Atlanta Mayor Extends Block on Redevelopment of Former AMC: Protecting Healthcare Access for Low-Income Residents

2023-10-07 02:23:08
Atlanta mayor extends block to redevelop former AMC site

Where Mayor Andre Dickens wants to block a health care giant from repurposing what used to be Atlanta Medical Center. FOX 5 confirms the mayor wants to extend a moratorium on redeveloping the site. AMC’S closure created a massive healthcare vacuum for thousands of low income residents. It also left Grady Memorial Hospital as the only level one trauma center in the metro area.

ATLANTA – Atlanta Mayor Andre Dickens wants to continue a temporary block a health care giant from repurposing what used to be Atlanta Medical Center. FOX 5 confirms the mayor plans to extend a moratorium on redeveloping the site. Wellstar shut down the hospital nearly a year ago citing huge financial losses. City leaders say the closure created a health care vacuum for working-class and poor communities that relied on it.

The city enacted the moratorium soon following Wellstar announced the closure. The temporary ban means the company cannot do anything new with the property.

“I think it’s a great idea,” said Richard Rose, who heads the civil-rights group Communities United for Justice. “To change it to anything else would be putting our citizens at risk.”

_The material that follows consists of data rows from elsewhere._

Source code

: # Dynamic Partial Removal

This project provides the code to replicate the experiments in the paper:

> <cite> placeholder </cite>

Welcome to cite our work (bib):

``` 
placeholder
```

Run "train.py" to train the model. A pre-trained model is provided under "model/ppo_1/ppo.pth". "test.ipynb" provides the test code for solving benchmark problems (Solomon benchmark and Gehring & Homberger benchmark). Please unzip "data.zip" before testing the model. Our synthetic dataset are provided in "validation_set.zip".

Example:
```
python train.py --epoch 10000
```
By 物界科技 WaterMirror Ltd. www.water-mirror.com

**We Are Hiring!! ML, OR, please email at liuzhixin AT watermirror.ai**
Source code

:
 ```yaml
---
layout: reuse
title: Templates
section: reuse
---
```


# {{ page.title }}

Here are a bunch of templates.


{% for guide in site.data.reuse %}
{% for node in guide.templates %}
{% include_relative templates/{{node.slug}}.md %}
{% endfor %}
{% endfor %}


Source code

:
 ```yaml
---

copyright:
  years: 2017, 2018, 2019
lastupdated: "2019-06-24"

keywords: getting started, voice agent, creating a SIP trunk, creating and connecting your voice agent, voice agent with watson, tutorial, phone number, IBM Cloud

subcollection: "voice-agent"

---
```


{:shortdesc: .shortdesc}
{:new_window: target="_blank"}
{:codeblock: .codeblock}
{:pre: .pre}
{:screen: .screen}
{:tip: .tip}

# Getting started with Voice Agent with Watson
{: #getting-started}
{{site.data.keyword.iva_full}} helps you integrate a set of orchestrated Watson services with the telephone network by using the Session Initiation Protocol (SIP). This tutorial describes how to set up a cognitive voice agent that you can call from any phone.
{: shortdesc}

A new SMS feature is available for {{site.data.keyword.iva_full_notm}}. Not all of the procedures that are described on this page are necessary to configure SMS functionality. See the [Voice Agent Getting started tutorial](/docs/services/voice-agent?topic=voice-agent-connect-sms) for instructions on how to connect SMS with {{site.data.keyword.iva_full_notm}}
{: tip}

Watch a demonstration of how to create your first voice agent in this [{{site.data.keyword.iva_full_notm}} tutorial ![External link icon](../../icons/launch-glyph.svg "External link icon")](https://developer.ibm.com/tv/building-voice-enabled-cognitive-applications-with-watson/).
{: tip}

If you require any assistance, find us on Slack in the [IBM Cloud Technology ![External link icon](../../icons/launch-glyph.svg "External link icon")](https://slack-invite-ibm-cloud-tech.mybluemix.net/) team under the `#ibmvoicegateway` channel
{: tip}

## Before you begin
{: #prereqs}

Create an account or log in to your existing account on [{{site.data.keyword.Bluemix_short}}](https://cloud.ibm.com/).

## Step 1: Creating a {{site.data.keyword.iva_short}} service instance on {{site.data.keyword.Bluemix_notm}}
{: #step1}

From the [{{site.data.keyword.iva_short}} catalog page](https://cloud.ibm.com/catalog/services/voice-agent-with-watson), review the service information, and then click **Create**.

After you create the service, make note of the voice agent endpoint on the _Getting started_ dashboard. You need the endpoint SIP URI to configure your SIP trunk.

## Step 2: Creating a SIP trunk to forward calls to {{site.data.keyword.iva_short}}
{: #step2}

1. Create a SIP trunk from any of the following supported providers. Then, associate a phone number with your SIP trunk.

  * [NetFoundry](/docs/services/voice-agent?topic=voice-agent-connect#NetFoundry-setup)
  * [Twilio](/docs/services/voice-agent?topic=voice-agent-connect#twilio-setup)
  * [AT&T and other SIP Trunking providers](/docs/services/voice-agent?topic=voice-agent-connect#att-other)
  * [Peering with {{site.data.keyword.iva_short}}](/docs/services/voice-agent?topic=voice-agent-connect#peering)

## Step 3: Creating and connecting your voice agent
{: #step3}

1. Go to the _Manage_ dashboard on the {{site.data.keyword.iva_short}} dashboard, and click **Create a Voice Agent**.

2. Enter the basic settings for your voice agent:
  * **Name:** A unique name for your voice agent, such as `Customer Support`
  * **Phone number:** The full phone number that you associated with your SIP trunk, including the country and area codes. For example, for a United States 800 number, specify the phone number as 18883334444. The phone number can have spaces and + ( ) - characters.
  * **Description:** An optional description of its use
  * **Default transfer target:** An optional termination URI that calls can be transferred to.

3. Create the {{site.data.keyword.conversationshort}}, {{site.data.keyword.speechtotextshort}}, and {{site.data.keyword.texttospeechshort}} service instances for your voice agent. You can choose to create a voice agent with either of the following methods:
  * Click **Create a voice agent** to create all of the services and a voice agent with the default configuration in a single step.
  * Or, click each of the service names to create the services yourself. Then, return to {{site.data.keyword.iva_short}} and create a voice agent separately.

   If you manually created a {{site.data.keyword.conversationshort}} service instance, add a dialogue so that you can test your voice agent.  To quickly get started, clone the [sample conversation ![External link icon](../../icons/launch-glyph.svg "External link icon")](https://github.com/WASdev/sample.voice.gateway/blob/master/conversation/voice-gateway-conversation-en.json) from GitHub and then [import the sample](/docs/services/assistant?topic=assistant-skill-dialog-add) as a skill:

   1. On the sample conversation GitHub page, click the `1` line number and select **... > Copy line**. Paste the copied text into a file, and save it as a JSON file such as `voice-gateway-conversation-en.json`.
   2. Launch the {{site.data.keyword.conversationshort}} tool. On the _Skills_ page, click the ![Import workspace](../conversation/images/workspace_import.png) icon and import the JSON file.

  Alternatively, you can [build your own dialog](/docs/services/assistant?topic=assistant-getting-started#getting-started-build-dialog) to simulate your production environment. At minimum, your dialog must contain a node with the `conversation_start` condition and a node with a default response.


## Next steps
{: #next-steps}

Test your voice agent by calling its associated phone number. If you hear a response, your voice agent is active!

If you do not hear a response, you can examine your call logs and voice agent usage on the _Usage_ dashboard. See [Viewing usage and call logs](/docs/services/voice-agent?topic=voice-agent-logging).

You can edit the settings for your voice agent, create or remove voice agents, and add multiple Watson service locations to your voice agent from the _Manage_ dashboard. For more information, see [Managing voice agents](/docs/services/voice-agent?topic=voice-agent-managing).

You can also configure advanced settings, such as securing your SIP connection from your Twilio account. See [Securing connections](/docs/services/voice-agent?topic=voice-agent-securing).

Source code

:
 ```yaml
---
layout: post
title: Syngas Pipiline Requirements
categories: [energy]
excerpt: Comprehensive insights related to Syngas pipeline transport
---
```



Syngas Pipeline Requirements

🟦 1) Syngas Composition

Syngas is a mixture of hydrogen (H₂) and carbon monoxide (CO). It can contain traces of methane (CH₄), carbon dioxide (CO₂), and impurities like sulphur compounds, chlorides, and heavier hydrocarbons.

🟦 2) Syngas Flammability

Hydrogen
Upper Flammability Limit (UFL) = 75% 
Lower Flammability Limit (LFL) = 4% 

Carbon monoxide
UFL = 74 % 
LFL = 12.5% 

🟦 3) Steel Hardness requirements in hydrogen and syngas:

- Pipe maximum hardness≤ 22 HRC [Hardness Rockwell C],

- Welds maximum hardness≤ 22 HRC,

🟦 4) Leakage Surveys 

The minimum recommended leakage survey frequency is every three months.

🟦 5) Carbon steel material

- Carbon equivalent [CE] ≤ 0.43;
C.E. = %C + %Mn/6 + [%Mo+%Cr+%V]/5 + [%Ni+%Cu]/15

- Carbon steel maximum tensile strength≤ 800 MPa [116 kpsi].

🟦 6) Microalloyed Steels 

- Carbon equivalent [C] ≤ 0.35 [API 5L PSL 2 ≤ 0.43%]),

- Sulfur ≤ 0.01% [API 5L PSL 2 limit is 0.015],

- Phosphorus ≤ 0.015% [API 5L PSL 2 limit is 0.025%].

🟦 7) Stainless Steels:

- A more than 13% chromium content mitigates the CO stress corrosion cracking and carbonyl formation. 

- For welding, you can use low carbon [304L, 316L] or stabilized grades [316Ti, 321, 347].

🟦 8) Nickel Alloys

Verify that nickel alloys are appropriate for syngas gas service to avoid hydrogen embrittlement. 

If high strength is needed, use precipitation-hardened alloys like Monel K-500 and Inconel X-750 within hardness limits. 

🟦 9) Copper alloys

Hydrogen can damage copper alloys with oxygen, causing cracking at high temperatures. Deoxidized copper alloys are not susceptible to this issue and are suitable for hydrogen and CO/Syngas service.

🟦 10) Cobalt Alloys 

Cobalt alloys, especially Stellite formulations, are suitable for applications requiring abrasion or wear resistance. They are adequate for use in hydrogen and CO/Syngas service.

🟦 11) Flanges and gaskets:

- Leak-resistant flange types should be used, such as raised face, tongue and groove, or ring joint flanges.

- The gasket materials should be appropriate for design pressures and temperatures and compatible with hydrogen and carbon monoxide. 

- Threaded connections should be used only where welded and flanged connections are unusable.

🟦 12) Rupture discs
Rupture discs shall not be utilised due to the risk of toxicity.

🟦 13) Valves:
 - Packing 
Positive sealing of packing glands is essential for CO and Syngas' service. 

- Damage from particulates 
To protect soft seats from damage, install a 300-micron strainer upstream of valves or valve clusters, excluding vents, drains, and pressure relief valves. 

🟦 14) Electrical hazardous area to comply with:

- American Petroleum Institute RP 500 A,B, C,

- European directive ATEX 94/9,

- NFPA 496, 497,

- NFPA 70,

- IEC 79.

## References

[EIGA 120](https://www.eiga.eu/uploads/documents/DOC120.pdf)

Wellstar, last November, shut Atlanta Medical Center in the Old Fourth Ward. The company said the hospital lost $107-million in a little more than a year. Wellstar closed its emergency room and regular hospital beds at its medical center in East Point earlier in 2022. Rose says the two closures wiped out health care for thousands of patients, many without insurance, in largely low-income African-American neighborhoods south of Interstate 20.

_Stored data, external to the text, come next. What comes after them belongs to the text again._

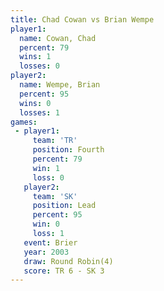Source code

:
 ```yaml
---
title: Chad Cowan vs Brian Wempe
player1:            
  name: Cowan, Chad 
  percent: 79       
  wins: 1           
  losses: 0         
player2:            
  name: Wempe, Brian
  percent: 95       
  wins: 0           
  losses: 1         
games:
 - player1:          
     team: 'TR'      
     position: Fourth
     percent: 79     
     win: 1          
     loss: 0         
   player2:        
     team: 'SK'    
     position: Lead
     percent: 95   
     win: 0        
     loss: 1       
   event: Brier        
   year: 2003          
   draw: Round Robin(4)
   score: TR 6 - SK 3  
---
```

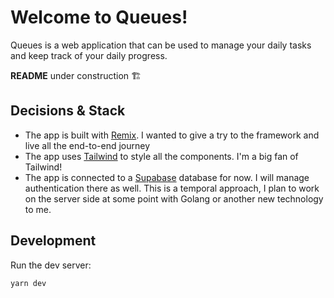 # Welcome to Queues!

Queues is a web application that can be used to manage your daily tasks and
keep track of your daily progress.

**README** under construction 🏗️

## Decisions & Stack

- The app is built with [Remix](https://remix.run/). I wanted to give a try to the framework and live all the end-to-end journey
- The app uses [Tailwind](https://tailwindcss.com/) to style all the components. I'm a big fan of Tailwind!
- The app is connected to a [Supabase](https://supabase.io/) database for now. 
I will manage authentication there as well. This is a temporal approach, I plan to work on the server side at some point with 
Golang or another new technology to me.

## Development

Run the dev server:

```shellscript
yarn dev
```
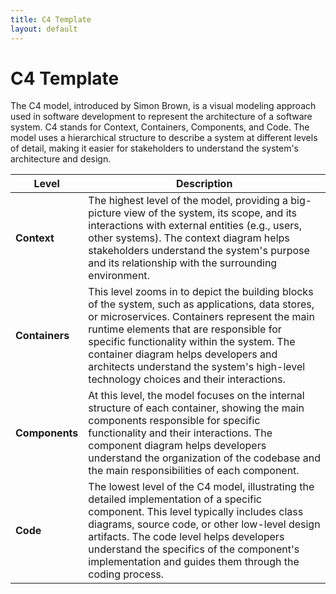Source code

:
 ```yaml
---
title: C4 Template
layout: default
---
```

# C4 Template

The C4 model, introduced by Simon Brown, is a visual modeling approach used in software development to represent the architecture of a software system. C4 stands for Context, Containers, Components, and Code. The model uses a hierarchical structure to describe a system at different levels of detail, making it easier for stakeholders to understand the system's architecture and design.

| Level        | Description   |
|-|-|
| **Context**  | The highest level of the model, providing a big-picture view of the system, its scope, and its interactions with external entities (e.g., users, other systems). The context diagram helps stakeholders understand the system's purpose and its relationship with the surrounding environment. |
| **Containers** | This level zooms in to depict the building blocks of the system, such as applications, data stores, or microservices. Containers represent the main runtime elements that are responsible for specific functionality within the system. The container diagram helps developers and architects understand the system's high-level technology choices and their interactions. |
| **Components** | At this level, the model focuses on the internal structure of each container, showing the main components responsible for specific functionality and their interactions. The component diagram helps developers understand the organization of the codebase and the main responsibilities of each component. |
| **Code**      | The lowest level of the C4 model, illustrating the detailed implementation of a specific component. This level typically includes class diagrams, source code, or other low-level design artifacts. The code level helps developers understand the specifics of the component's implementation and guides them through the coding process. |
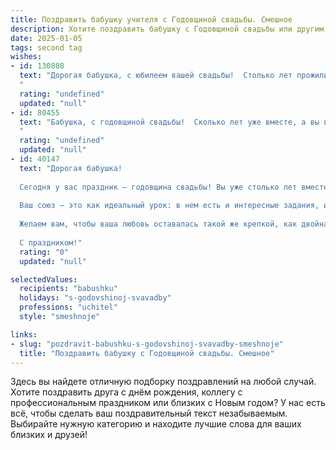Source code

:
 ```yaml
---
title: Поздравить бабушку учителя с Годовщиной свадьбы. Смешное
description: Хотите поздравить бабушку с Годовщиной свадьбы или другим праздником? Наш ИИ создаст незабываемое поздравление, а вы обязательно выделитесь среди других.  
date: 2025-01-05
tags: second tag
wishes:
- id: 130808
  text: "Дорогая бабушка, с юбилеем вашей свадьбы!  Столько лет прожили вместе –  учебник по семейной жизни, написанный с юмором, любовью и, наверное, парой десятков исправлений от судьбы-редактора!  Желаю вам ещё столько же лет совместного счастья,  чтобы внуки успели выучить все ваши семейные секреты долгой и счастливой жизни (и, может быть, даже написать по ним диссертацию!).  С праздником!
  "
  rating: "undefined"
  updated: "null"
- id: 80455
  text: "Бабушка, с годовщиной свадьбы!  Сколько лет уже вместе, а вы все еще ругаетесь, как школьники?  И, конечно, это замечательно, потому что учить детей – это ваша страсть, значит и в жизни вы продолжаете воспитывать друг друга  😂  Желаем вам еще много-много лет любить друг друга, и пусть ваши споры всегда заканчиваются мирным договором… с тортом! 🍰
  "
  rating: "undefined"
  updated: "null"
- id: 40147
  text: "Дорогая бабушка!
  
  Сегодня у вас праздник — годовщина свадьбы! Вы уже столько лет вместе, что, кажется, даже кошка успела написать свою кандидатскую на тему «Как жить с бабушкой и дедушкой».
  
  Ваш союз — это как идеальный урок: в нем есть и интересные задания, и веселые истории! Неудивительно, что ваши ученики на фоне такого опыта просто завистливые ученики!
  
  Желаем вам, чтобы ваша любовь оставалась такой же крепкой, как двойная порция домашних пирожков, а каждый день приносил новые открытия, как у настоящего учителя! Пусть вас не покидает чувство юмора, как не покидает вас дедушка — он же ваш главный \"экзаменатор\"!
  
  С праздником!"
  rating: "0"
  updated: "null"

selectedValues:
  recipients: "babushku"
  holidays: "s-godovshinoj-svavadby"
  professions: "uchitel"
  style: "smeshnoje"

links:
- slug: "pozdravit-babushku-s-godovshinoj-svavadby-smeshnoje"
  title: "Поздравить бабушку с Годовщиной свадьбы. Смешное"
---
```


Здесь вы найдете отличную подборку поздравлений на любой случай. 
Хотите поздравить друга с днём рождения, коллегу с профессиональным праздником или близких с Новым годом? У нас есть всё, чтобы сделать ваш поздравительный текст незабываемым. Выбирайте нужную категорию и находите лучшие слова для ваших близких и друзей!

“It’s a big loss for the city and for the state to lose the Atlanta Medical Center,” Rose said. “You may need healthcare and if the facilities are not there, lives are in danger.”

Extending the temporary ban would prevent Wellstar from repurposing the site until next April. Council member Keisha Waites proposes putting a diversion and crisis center where AMC used to stand.

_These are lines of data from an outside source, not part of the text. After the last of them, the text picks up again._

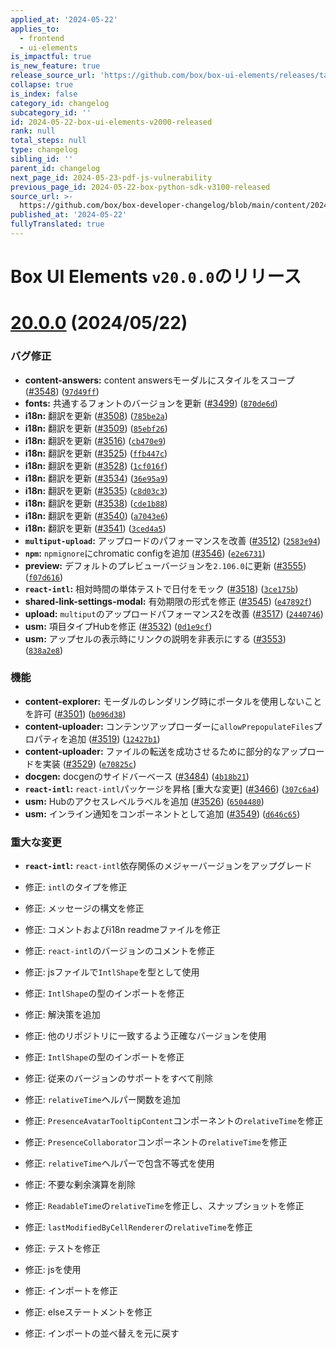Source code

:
 ```yaml
---
applied_at: '2024-05-22'
applies_to:
  - frontend
  - ui-elements
is_impactful: true
is_new_feature: true
release_source_url: 'https://github.com/box/box-ui-elements/releases/tag/v20.0.0'
collapse: true
is_index: false
category_id: changelog
subcategory_id: ''
id: 2024-05-22-box-ui-elements-v2000-released
rank: null
total_steps: null
type: changelog
sibling_id: ''
parent_id: changelog
next_page_id: 2024-05-23-pdf-js-vulnerability
previous_page_id: 2024-05-22-box-python-sdk-v3100-released
source_url: >-
  https://github.com/box/box-developer-changelog/blob/main/content/2024/05-22-box-ui-elements-v2000-released.md
published_at: '2024-05-22'
fullyTranslated: true
---
```

# Box UI Elements `v20.0.0`のリリース

# [20.0.0][1] (2024/05/22)

### バグ修正

* **content-answers:** content answersモーダルにスタイルをスコープ ([#3548][2]) ([`97d49ff`][3])
* **fonts:** 共通するフォントのバージョンを更新 ([#3499][4]) ([`870de6d`][5])
* **i18n:** 翻訳を更新 ([#3508][6]) ([`785be2a`][7])
* **i18n:** 翻訳を更新 ([#3509][8]) ([`85ebf26`][9])
* **i18n:** 翻訳を更新 ([#3516][10]) ([`cb470e9`][11])
* **i18n:** 翻訳を更新 ([#3525][12]) ([`ffb447c`][13])
* **i18n:** 翻訳を更新 ([#3528][14]) ([`1cf016f`][15])
* **i18n:** 翻訳を更新 ([#3534][16]) ([`36e95a9`][17])
* **i18n:** 翻訳を更新 ([#3535][18]) ([`c8d03c3`][19])
* **i18n:** 翻訳を更新 ([#3538][20]) ([`cde1b88`][21])
* **i18n:** 翻訳を更新 ([#3540][22]) ([`a7043e6`][23])
* **i18n:** 翻訳を更新 ([#3541][24]) ([`3ced4a5`][25])
* **`multiput-upload`:** アップロードのパフォーマンスを改善 ([#3512][26]) ([`2583e94`][27])
* **`npm`:** `npmignore`にchromatic configを追加 ([#3546][28]) ([`e2e6731`][29])
* **preview:** デフォルトのプレビューバージョンを`2.106.0`に更新 ([#3555][30]) ([`f07d616`][31])
* **`react-intl`:** 相対時間の単体テストで日付をモック ([#3518][32]) ([`3ce175b`][33])
* **shared-link-settings-modal:** 有効期限の形式を修正 ([#3545][34]) ([`e47892f`][35])
* **upload:** `multiput`のアップロードパフォーマンス2を改善 ([#3517][36]) ([`2440746`][37])
* **usm:** 項目タイプHubを修正 ([#3532][38]) ([`0d1e9cf`][39])
* **usm:** アップセルの表示時にリンクの説明を非表示にする ([#3553][40]) ([`838a2e8`][41])

### 機能

* **content-explorer:** モーダルのレンダリング時にポータルを使用しないことを許可 ([#3501][42]) ([`b096d38`][43])
* **content-uploader:** コンテンツアップローダーに`allowPrepopulateFiles`プロパティを追加 ([#3519][44]) ([`12427b1`][45])
* **content-uploader:** ファイルの転送を成功させるために部分的なアップロードを実装 ([#3529][46]) ([`e70825c`][47])
* **docgen:** docgenのサイドバーベース ([#3484][48]) ([`4b18b21`][49])
* **`react-intl`:** `react-intl`パッケージを昇格 \[重大な変更] ([#3466][50]) ([`307c6a4`][51])
* **usm:** Hubのアクセスレベルラベルを追加 ([#3526][52]) ([`6504480`][53])
* **usm:** インライン通知をコンポーネントとして追加 ([#3549][54]) ([`d646c65`][55])

### 重大な変更

* **`react-intl`:** `react-intl`依存関係のメジャーバージョンをアップグレード

* 修正: `intl`のタイプを修正

* 修正: メッセージの構文を修正

* 修正: コメントおよびi18n readmeファイルを修正

* 修正: `react-intl`のバージョンのコメントを修正

* 修正: jsファイルで`IntlShape`を型として使用

* 修正: `IntlShape`の型のインポートを修正

* 修正: 解決策を追加

* 修正: 他のリポジトリに一致するよう正確なバージョンを使用

* 修正: `IntlShape`の型のインポートを修正

* 修正: 従来のバージョンのサポートをすべて削除

* 修正: `relativeTime`ヘルパー関数を追加

* 修正: `PresenceAvatarTooltipContent`コンポーネントの`relativeTime`を修正

* 修正: `PresenceCollaborator`コンポーネントの`relativeTime`を修正

* 修正: `relativeTime`ヘルパーで包含不等式を使用

* 修正: 不要な剰余演算を削除

* 修正: `ReadableTime`の`relativeTime`を修正し、スナップショットを修正

* 修正: `lastModifiedByCellRenderer`の`relativeTime`を修正

* 修正: テストを修正

* 修正: jsを使用

* 修正: インポートを修正

* 修正: elseステートメントを修正

* 修正: インポートの並べ替えを元に戻す

[1]: https://github.com/box/box-ui-elements/compare/v19.0.0...v20.0.0

[2]: https://github.com/box/box-ui-elements/issues/3548

[3]: https://github.com/box/box-ui-elements/commit/97d49ff

[4]: https://github.com/box/box-ui-elements/issues/3499

[5]: https://github.com/box/box-ui-elements/commit/870de6d

[6]: https://github.com/box/box-ui-elements/issues/3508

[7]: https://github.com/box/box-ui-elements/commit/785be2a

[8]: https://github.com/box/box-ui-elements/issues/3509

[9]: https://github.com/box/box-ui-elements/commit/85ebf26

[10]: https://github.com/box/box-ui-elements/issues/3516

[11]: https://github.com/box/box-ui-elements/commit/cb470e9

[12]: https://github.com/box/box-ui-elements/issues/3525

[13]: https://github.com/box/box-ui-elements/commit/ffb447c

[14]: https://github.com/box/box-ui-elements/issues/3528

[15]: https://github.com/box/box-ui-elements/commit/1cf016f

[16]: https://github.com/box/box-ui-elements/issues/3534

[17]: https://github.com/box/box-ui-elements/commit/36e95a9

[18]: https://github.com/box/box-ui-elements/issues/3535

[19]: https://github.com/box/box-ui-elements/commit/c8d03c3

[20]: https://github.com/box/box-ui-elements/issues/3538

[21]: https://github.com/box/box-ui-elements/commit/cde1b88

[22]: https://github.com/box/box-ui-elements/issues/3540

[23]: https://github.com/box/box-ui-elements/commit/a7043e6

[24]: https://github.com/box/box-ui-elements/issues/3541

[25]: https://github.com/box/box-ui-elements/commit/3ced4a5

[26]: https://github.com/box/box-ui-elements/issues/3512

[27]: https://github.com/box/box-ui-elements/commit/2583e94

[28]: https://github.com/box/box-ui-elements/issues/3546

[29]: https://github.com/box/box-ui-elements/commit/e2e6731

[30]: https://github.com/box/box-ui-elements/issues/3555

[31]: https://github.com/box/box-ui-elements/commit/f07d616

[32]: https://github.com/box/box-ui-elements/issues/3518

[33]: https://github.com/box/box-ui-elements/commit/3ce175b

[34]: https://github.com/box/box-ui-elements/issues/3545

[35]: https://github.com/box/box-ui-elements/commit/e47892f

[36]: https://github.com/box/box-ui-elements/issues/3517

[37]: https://github.com/box/box-ui-elements/commit/2440746

[38]: https://github.com/box/box-ui-elements/issues/3532

[39]: https://github.com/box/box-ui-elements/commit/0d1e9cf

[40]: https://github.com/box/box-ui-elements/issues/3553

[41]: https://github.com/box/box-ui-elements/commit/838a2e8

[42]: https://github.com/box/box-ui-elements/issues/3501

[43]: https://github.com/box/box-ui-elements/commit/b096d38

[44]: https://github.com/box/box-ui-elements/issues/3519

[45]: https://github.com/box/box-ui-elements/commit/12427b1

[46]: https://github.com/box/box-ui-elements/issues/3529

[47]: https://github.com/box/box-ui-elements/commit/e70825c

[48]: https://github.com/box/box-ui-elements/issues/3484

[49]: https://github.com/box/box-ui-elements/commit/4b18b21

[50]: https://github.com/box/box-ui-elements/issues/3466

[51]: https://github.com/box/box-ui-elements/commit/307c6a4

[52]: https://github.com/box/box-ui-elements/issues/3526

[53]: https://github.com/box/box-ui-elements/commit/6504480

[54]: https://github.com/box/box-ui-elements/issues/3549

[55]: https://github.com/box/box-ui-elements/commit/d646c65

“I would love to see this property be repurposed into the John Lewis Health and Equity Wellness Center,” Waites said. “It would provide a number of services, a mini-courtroom, drug and alcohol recovery for people with special needs, mental health services.”

City leader have said the moratorium gives them more time to come up with a solution. The Atlanta City Council might vote on the plan at the next meeting on October 16.